■ **Entries shown**
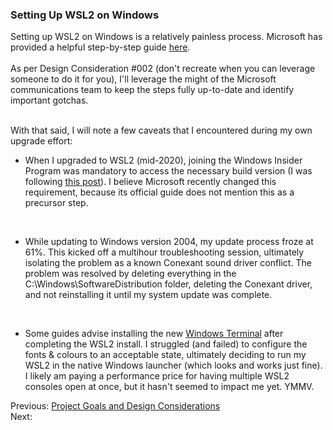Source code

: ### Setting Up WSL2 on Windows
Setting up WSL2 on Windows is a relatively painless process. 
Microsoft has provided a helpful step-by-step guide [here](https://docs.microsoft.com/en-us/windows/wsl/install-win10).
<br><br>As per Design Consideration #002 (don't recreate when you can leverage someone to do it for you), I'll leverage the might of the Microsoft communications team to keep the steps fully up-to-date and identify important gotchas.

<br>With that said, I will note a few caveats that I encountered during my own upgrade effort:
<ul>
  <li>When I upgraded to WSL2 (mid-2020), joining the Windows Insider Program was mandatory to access the necessary build version 
    (I was following <a href="https://char.gd/blog/2019/windows-web-dev-with-wsl2">this post</a>). I believe Microsoft recently changed this requirement, because its official guide does not mention this as a precursor step.</li>
  
  <br><li>While updating to Windows version 2004, my update process froze at 61%. This kicked off a multihour troubleshooting session, ultimately isolating the problem as a known Conexant sound driver conflict. The problem was resolved by deleting everything in the C:\Windows\SoftwareDistribution folder, deleting the Conexant driver, and not reinstalling it until my system update was complete.</li>
  
  <br><li>Some guides advise installing the new <a href="https://www.microsoft.com/en-ca/p/windows-terminal/9n0dx20hk701">Windows Terminal</a> after 
  completing the WSL2 install. I struggled (and failed) to configure the fonts & colours to an acceptable state, ultimately deciding to run my WSL2 in the native Windows launcher (which looks and works just fine). <br>I likely am paying a performance price for having multiple WSL2 consoles open at once, but it hasn't seemed to impact me yet. YMMV. </li>
</ul>
    

Previous: [Project Goals and Design Considerations](./02-project-goals-and-design-considerations.html)<br>
Next:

■ **About this task**
When copying the material, leave every image behind and keep each line verbatim.

■ **Response to this task**
Source code

: ### Setting Up WSL2 on Windows
Setting up WSL2 on Windows is a relatively painless process. 
Microsoft has provided a helpful step-by-step guide [here](https://docs.microsoft.com/en-us/windows/wsl/install-win10).
<br><br>As per Design Consideration #002 (don't recreate when you can leverage someone to do it for you), I'll leverage the might of the Microsoft communications team to keep the steps fully up-to-date and identify important gotchas.

<br>With that said, I will note a few caveats that I encountered during my own upgrade effort:
<ul>
  <li>When I upgraded to WSL2 (mid-2020), joining the Windows Insider Program was mandatory to access the necessary build version 
    (I was following <a href="https://char.gd/blog/2019/windows-web-dev-with-wsl2">this post</a>). I believe Microsoft recently changed this requirement, because its official guide does not mention this as a precursor step.</li>
  
  <br><li>While updating to Windows version 2004, my update process froze at 61%. This kicked off a multihour troubleshooting session, ultimately isolating the problem as a known Conexant sound driver conflict. The problem was resolved by deleting everything in the C:\Windows\SoftwareDistribution folder, deleting the Conexant driver, and not reinstalling it until my system update was complete.</li>
  
  <br><li>Some guides advise installing the new <a href="https://www.microsoft.com/en-ca/p/windows-terminal/9n0dx20hk701">Windows Terminal</a> after 
  completing the WSL2 install. I struggled (and failed) to configure the fonts & colours to an acceptable state, ultimately deciding to run my WSL2 in the native Windows launcher (which looks and works just fine). <br>I likely am paying a performance price for having multiple WSL2 consoles open at once, but it hasn't seemed to impact me yet. YMMV. </li>
</ul>
    

Previous: [Project Goals and Design Considerations](./02-project-goals-and-design-considerations.html)<br>
Next:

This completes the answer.